As for the second case, it depends on what is going on in the method. If it doesn't access any shared, mutable state then there isn't a problem. If it does, you probably will need to lock appropriately, which may involve adding locks to every other access to those variables.
(Be aware that just marking these methods as synchronized does not fix any concurrency bugs. If doSomething() incremented a value on a shared object, then all accesses to that variable need to be synchronized since i++ is not an atomic operation. If it is something as simple as incrementing a counter, you could use AtomicInteger.incrementAndGet().)
The Servlet API certainly does not magically make concurrency a non-issue for you.
When writing to a database, it depends on the concurrency strategy in your persistence layer. Pessimistic locking, optimistic locking, last-in-wins? There's way more going on when you 'write to a database' that you need to decide how you're going to handle. What is it you want to have happen when two people click the button at the same time?
Making doSomething static doesn't seem to have too much bearing on the issue. What's happening in there is the relevant part. Is it modifying static variables? Then yes, there could be race conditions.
The servlet api will not do anything for you to make your concurrency problems disappear. Things like using the synchronized keyword on your servlets are a bad idea because you are basically forcing your threads to be processed one at a time and it ruins your ability to respond quickly to multiple users.
If you use Spring or EJB3, either one will provide threadlocal database connections and the ability to specify transactions. You should definitely check out one of those.
Case 1, your servlet uses some code that accesses a database. Databases have locking mechanisms that you should exploit. Two important reasons for this: the database itself might be used from other applications that read and write that data, it's not enough for your app to deal with contending with itself. And: your own application may be deployed to a scaled, clustered web container, where multiple copies of your code are executing on separate machines.
So, there are many standard patterns for dealing with locks in databases, you may need to read up on Pessimistic and Optimistic Locking.
The servlet API and JBC connection pooling gives you some helpful guarantees so that you can write your servlet code without using Java synchronisation provided your variables are in method scope, in concept you have
Start transaction (perhaps implicit, perhaps on entry to an ejb)
Get connection to DB ( Gets you a connection from pool, associated with your tran)
read/write/update code
Close connection (actually keeps it for your thread until your transaction commits)
Commit (again maybe implictly)
So your only real issue is dealing with any contentions in the DB. All of the above tends to be done rather more nicely using things such as JPA these days, but under the covers thats more or less what's happening.

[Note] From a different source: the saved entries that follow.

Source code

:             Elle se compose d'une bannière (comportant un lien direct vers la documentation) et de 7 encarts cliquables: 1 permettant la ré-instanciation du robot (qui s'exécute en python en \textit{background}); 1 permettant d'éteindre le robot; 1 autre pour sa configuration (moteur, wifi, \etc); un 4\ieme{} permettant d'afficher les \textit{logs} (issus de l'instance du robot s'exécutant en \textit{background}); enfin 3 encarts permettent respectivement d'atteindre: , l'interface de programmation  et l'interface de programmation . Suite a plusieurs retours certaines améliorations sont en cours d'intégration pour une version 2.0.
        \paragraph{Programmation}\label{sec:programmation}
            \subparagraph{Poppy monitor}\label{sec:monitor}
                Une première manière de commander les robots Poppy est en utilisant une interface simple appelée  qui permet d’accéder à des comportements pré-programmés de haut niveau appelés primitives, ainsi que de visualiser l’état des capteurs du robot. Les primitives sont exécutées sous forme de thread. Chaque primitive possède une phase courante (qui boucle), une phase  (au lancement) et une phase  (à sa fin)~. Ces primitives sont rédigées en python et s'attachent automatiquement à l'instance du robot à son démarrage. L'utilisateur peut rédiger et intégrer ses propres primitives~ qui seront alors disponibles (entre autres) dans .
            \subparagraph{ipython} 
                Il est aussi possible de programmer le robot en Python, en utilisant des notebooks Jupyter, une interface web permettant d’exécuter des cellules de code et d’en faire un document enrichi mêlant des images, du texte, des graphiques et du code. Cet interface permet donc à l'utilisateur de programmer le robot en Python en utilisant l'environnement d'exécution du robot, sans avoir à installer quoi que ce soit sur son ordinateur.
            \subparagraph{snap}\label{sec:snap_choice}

Case 2: static method, this presumably implies that you now keep everything in a memory structure. This (barring remote invocation of some sort) impies a single JVM and you managing your own locking. Should your JVM or machine crash I guess you lose your data. If you care about your data then using a DB is probably better.

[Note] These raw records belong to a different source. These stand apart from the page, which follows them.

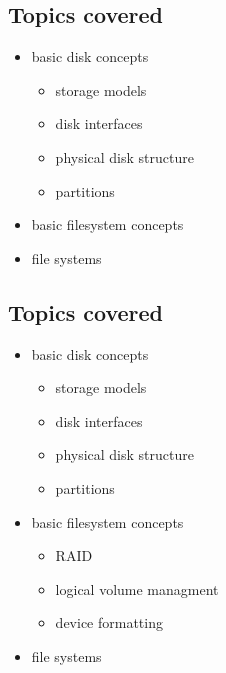 \documentclass[xga]{xdvislides}
\begin{document}
\subsection{Topics covered}
\begin{itemize}
	\item basic disk concepts
		\begin{itemize}
			\item storage models
			\item disk interfaces
			\item physical disk structure
			\item partitions
		\end{itemize}
	\item basic filesystem concepts
	\item file systems
\end{itemize}

\subsection{Topics covered}
\begin{itemize}
	\item basic disk concepts
		\begin{itemize}
			\item storage models
			\item disk interfaces
			\item physical disk structure
			\item partitions
		\end{itemize}
	\item basic filesystem concepts
		\begin{itemize}
			\item RAID
			\item logical volume managment
			\item device formatting
		\end{itemize}
	\item file systems
\end{itemize}
\end{document}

OR, how about a completely other approach: servlet simply records the "vote" by writing a message to a persistent JMS queue. Have some other processes pick up the votes from the queue and adds them up. You won't give immediate feedback to the voter this way, but you decouple the user's experience from the actual (in similar scenarios) quite complex processing .
I thing that the best solution for your problem is to use something like "synchronized" keyword and wait/notify!